----- PROVIDED RECORDS

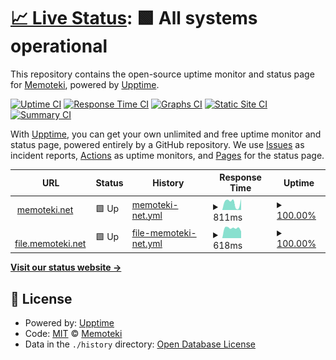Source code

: # [📈 Live Status](https://stats.memoteki.net): <!--live status--> **🟩 All systems operational**

This repository contains the open-source uptime monitor and status page for [Memoteki](https://memoteki.net), powered by [Upptime](https://github.com/upptime/upptime).

[![Uptime CI](https://github.com/koj-co/upptime/workflows/Uptime%20CI/badge.svg)](https://github.com/koj-co/upptime/actions?query=workflow%3A%22Uptime+CI%22)
[![Response Time CI](https://github.com/koj-co/upptime/workflows/Response%20Time%20CI/badge.svg)](https://github.com/koj-co/upptime/actions?query=workflow%3A%22Response+Time+CI%22)
[![Graphs CI](https://github.com/koj-co/upptime/workflows/Graphs%20CI/badge.svg)](https://github.com/koj-co/upptime/actions?query=workflow%3A%22Graphs+CI%22)
[![Static Site CI](https://github.com/koj-co/upptime/workflows/Static%20Site%20CI/badge.svg)](https://github.com/koj-co/upptime/actions?query=workflow%3A%22Static+Site+CI%22)
[![Summary CI](https://github.com/koj-co/upptime/workflows/Summary%20CI/badge.svg)](https://github.com/koj-co/upptime/actions?query=workflow%3A%22Summary+CI%22)

With [Upptime](https://upptime.js.org), you can get your own unlimited and free uptime monitor and status page, powered entirely by a GitHub repository. We use [Issues](https://github.com/memoteki/stats/issues) as incident reports, [Actions](https://github.com/memoteki/stats/actions) as uptime monitors, and [Pages](https://stats.memoteki.net) for the status page.

<!--start: status pages-->
<!-- This summary is generated by Upptime (https://github.com/upptime/upptime) -->
<!-- Do not edit this manually, your changes will be overwritten -->
<!-- prettier-ignore -->
| URL | Status | History | Response Time | Uptime |
| --- | ------ | ------- | ------------- | ------ |
| <img alt="" src="https://icons.duckduckgo.com/ip3/memoteki.net.ico" height="13"> [memoteki.net](https://memoteki.net) | 🟩 Up | [memoteki-net.yml](https://github.com/memoteki/stats/commits/HEAD/history/memoteki-net.yml) | <details><summary><img alt="Response time graph" src="./graphs/memoteki-net/response-time-week.png" height="20"> 811ms</summary><br><a href="https://stats.memoteki.net/history/memoteki-net"><img alt="Response time 627" src="https://img.shields.io/endpoint?url=https%3A%2F%2Fraw.githubusercontent.com%2Fmemoteki%2Fstats%2FHEAD%2Fapi%2Fmemoteki-net%2Fresponse-time.json"></a><br><a href="https://stats.memoteki.net/history/memoteki-net"><img alt="24-hour response time 1210" src="https://img.shields.io/endpoint?url=https%3A%2F%2Fraw.githubusercontent.com%2Fmemoteki%2Fstats%2FHEAD%2Fapi%2Fmemoteki-net%2Fresponse-time-day.json"></a><br><a href="https://stats.memoteki.net/history/memoteki-net"><img alt="7-day response time 811" src="https://img.shields.io/endpoint?url=https%3A%2F%2Fraw.githubusercontent.com%2Fmemoteki%2Fstats%2FHEAD%2Fapi%2Fmemoteki-net%2Fresponse-time-week.json"></a><br><a href="https://stats.memoteki.net/history/memoteki-net"><img alt="30-day response time 693" src="https://img.shields.io/endpoint?url=https%3A%2F%2Fraw.githubusercontent.com%2Fmemoteki%2Fstats%2FHEAD%2Fapi%2Fmemoteki-net%2Fresponse-time-month.json"></a><br><a href="https://stats.memoteki.net/history/memoteki-net"><img alt="1-year response time 630" src="https://img.shields.io/endpoint?url=https%3A%2F%2Fraw.githubusercontent.com%2Fmemoteki%2Fstats%2FHEAD%2Fapi%2Fmemoteki-net%2Fresponse-time-year.json"></a></details> | <details><summary><a href="https://stats.memoteki.net/history/memoteki-net">100.00%</a></summary><a href="https://stats.memoteki.net/history/memoteki-net"><img alt="All-time uptime 99.95%" src="https://img.shields.io/endpoint?url=https%3A%2F%2Fraw.githubusercontent.com%2Fmemoteki%2Fstats%2FHEAD%2Fapi%2Fmemoteki-net%2Fuptime.json"></a><br><a href="https://stats.memoteki.net/history/memoteki-net"><img alt="24-hour uptime 100.00%" src="https://img.shields.io/endpoint?url=https%3A%2F%2Fraw.githubusercontent.com%2Fmemoteki%2Fstats%2FHEAD%2Fapi%2Fmemoteki-net%2Fuptime-day.json"></a><br><a href="https://stats.memoteki.net/history/memoteki-net"><img alt="7-day uptime 100.00%" src="https://img.shields.io/endpoint?url=https%3A%2F%2Fraw.githubusercontent.com%2Fmemoteki%2Fstats%2FHEAD%2Fapi%2Fmemoteki-net%2Fuptime-week.json"></a><br><a href="https://stats.memoteki.net/history/memoteki-net"><img alt="30-day uptime 100.00%" src="https://img.shields.io/endpoint?url=https%3A%2F%2Fraw.githubusercontent.com%2Fmemoteki%2Fstats%2FHEAD%2Fapi%2Fmemoteki-net%2Fuptime-month.json"></a><br><a href="https://stats.memoteki.net/history/memoteki-net"><img alt="1-year uptime 99.90%" src="https://img.shields.io/endpoint?url=https%3A%2F%2Fraw.githubusercontent.com%2Fmemoteki%2Fstats%2FHEAD%2Fapi%2Fmemoteki-net%2Fuptime-year.json"></a></details>
| <img alt="" src="https://icons.duckduckgo.com/ip3/file.memoteki.net.ico" height="13"> [file.memoteki.net](https://file.memoteki.net) | 🟩 Up | [file-memoteki-net.yml](https://github.com/memoteki/stats/commits/HEAD/history/file-memoteki-net.yml) | <details><summary><img alt="Response time graph" src="./graphs/file-memoteki-net/response-time-week.png" height="20"> 618ms</summary><br><a href="https://stats.memoteki.net/history/file-memoteki-net"><img alt="Response time 600" src="https://img.shields.io/endpoint?url=https%3A%2F%2Fraw.githubusercontent.com%2Fmemoteki%2Fstats%2FHEAD%2Fapi%2Ffile-memoteki-net%2Fresponse-time.json"></a><br><a href="https://stats.memoteki.net/history/file-memoteki-net"><img alt="24-hour response time 419" src="https://img.shields.io/endpoint?url=https%3A%2F%2Fraw.githubusercontent.com%2Fmemoteki%2Fstats%2FHEAD%2Fapi%2Ffile-memoteki-net%2Fresponse-time-day.json"></a><br><a href="https://stats.memoteki.net/history/file-memoteki-net"><img alt="7-day response time 618" src="https://img.shields.io/endpoint?url=https%3A%2F%2Fraw.githubusercontent.com%2Fmemoteki%2Fstats%2FHEAD%2Fapi%2Ffile-memoteki-net%2Fresponse-time-week.json"></a><br><a href="https://stats.memoteki.net/history/file-memoteki-net"><img alt="30-day response time 608" src="https://img.shields.io/endpoint?url=https%3A%2F%2Fraw.githubusercontent.com%2Fmemoteki%2Fstats%2FHEAD%2Fapi%2Ffile-memoteki-net%2Fresponse-time-month.json"></a><br><a href="https://stats.memoteki.net/history/file-memoteki-net"><img alt="1-year response time 595" src="https://img.shields.io/endpoint?url=https%3A%2F%2Fraw.githubusercontent.com%2Fmemoteki%2Fstats%2FHEAD%2Fapi%2Ffile-memoteki-net%2Fresponse-time-year.json"></a></details> | <details><summary><a href="https://stats.memoteki.net/history/file-memoteki-net">100.00%</a></summary><a href="https://stats.memoteki.net/history/file-memoteki-net"><img alt="All-time uptime 99.99%" src="https://img.shields.io/endpoint?url=https%3A%2F%2Fraw.githubusercontent.com%2Fmemoteki%2Fstats%2FHEAD%2Fapi%2Ffile-memoteki-net%2Fuptime.json"></a><br><a href="https://stats.memoteki.net/history/file-memoteki-net"><img alt="24-hour uptime 100.00%" src="https://img.shields.io/endpoint?url=https%3A%2F%2Fraw.githubusercontent.com%2Fmemoteki%2Fstats%2FHEAD%2Fapi%2Ffile-memoteki-net%2Fuptime-day.json"></a><br><a href="https://stats.memoteki.net/history/file-memoteki-net"><img alt="7-day uptime 100.00%" src="https://img.shields.io/endpoint?url=https%3A%2F%2Fraw.githubusercontent.com%2Fmemoteki%2Fstats%2FHEAD%2Fapi%2Ffile-memoteki-net%2Fuptime-week.json"></a><br><a href="https://stats.memoteki.net/history/file-memoteki-net"><img alt="30-day uptime 100.00%" src="https://img.shields.io/endpoint?url=https%3A%2F%2Fraw.githubusercontent.com%2Fmemoteki%2Fstats%2FHEAD%2Fapi%2Ffile-memoteki-net%2Fuptime-month.json"></a><br><a href="https://stats.memoteki.net/history/file-memoteki-net"><img alt="1-year uptime 99.99%" src="https://img.shields.io/endpoint?url=https%3A%2F%2Fraw.githubusercontent.com%2Fmemoteki%2Fstats%2FHEAD%2Fapi%2Ffile-memoteki-net%2Fuptime-year.json"></a></details>

<!--end: status pages-->

[**Visit our status website →**](https://stats.memoteki.net)

## 📄 License

- Powered by: [Upptime](https://github.com/upptime/upptime)
- Code: [MIT](./LICENSE) © [Memoteki](https://memoteki.net)
- Data in the `./history` directory: [Open Database License](https://opendatacommons.org/licenses/odbl/1-0/)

----------

ASSIGNMENT: An exact copy of the lines from the one with "- Powered by: [Upptime](https://github.com/upptime/upptime)" through the last line of the listing is the whole answer.

EXERCISE ANSWER:
- Powered by: [Upptime](https://github.com/upptime/upptime)
- Code: [MIT](./LICENSE) © [Memoteki](https://memoteki.net)
- Data in the `./history` directory: [Open Database License](https://opendatacommons.org/licenses/odbl/1-0/)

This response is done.